▸ **Task**: Check each line of the listing for the word "left" and report how many lines contain it, giving nothing but the number.

---- Provided material

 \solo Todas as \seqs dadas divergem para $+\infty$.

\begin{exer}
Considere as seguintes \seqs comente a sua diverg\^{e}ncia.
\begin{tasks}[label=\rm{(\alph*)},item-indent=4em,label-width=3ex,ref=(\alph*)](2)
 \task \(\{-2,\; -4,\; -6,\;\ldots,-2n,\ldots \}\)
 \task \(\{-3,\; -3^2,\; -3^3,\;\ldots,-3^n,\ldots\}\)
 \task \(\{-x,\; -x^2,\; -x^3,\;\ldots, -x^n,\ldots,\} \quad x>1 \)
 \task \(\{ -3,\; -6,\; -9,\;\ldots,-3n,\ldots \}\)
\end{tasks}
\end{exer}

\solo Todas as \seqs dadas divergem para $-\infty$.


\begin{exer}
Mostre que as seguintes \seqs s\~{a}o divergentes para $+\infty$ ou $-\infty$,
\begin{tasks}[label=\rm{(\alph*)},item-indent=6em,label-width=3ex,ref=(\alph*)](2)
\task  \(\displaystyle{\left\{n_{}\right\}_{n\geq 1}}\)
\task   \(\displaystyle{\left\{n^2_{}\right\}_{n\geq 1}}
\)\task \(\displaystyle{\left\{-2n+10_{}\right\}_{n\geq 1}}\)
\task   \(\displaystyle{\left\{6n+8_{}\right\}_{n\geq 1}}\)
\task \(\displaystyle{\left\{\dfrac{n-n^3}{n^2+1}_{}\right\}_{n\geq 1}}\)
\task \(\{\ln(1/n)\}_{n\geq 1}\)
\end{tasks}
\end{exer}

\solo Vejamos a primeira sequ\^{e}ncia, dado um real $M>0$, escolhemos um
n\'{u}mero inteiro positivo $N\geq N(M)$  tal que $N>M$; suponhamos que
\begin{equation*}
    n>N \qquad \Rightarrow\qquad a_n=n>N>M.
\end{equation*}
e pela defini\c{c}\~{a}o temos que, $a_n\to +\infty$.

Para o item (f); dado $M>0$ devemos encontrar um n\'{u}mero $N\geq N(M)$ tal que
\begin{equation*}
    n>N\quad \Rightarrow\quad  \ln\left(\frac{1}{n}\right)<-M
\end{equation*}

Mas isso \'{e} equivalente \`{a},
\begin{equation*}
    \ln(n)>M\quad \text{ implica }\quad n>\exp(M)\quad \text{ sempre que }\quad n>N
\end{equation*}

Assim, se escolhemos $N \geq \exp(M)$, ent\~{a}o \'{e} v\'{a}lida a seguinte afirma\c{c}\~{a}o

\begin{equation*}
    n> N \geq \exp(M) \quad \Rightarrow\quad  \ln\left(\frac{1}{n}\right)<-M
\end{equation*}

--------

▸ **Result below**: 7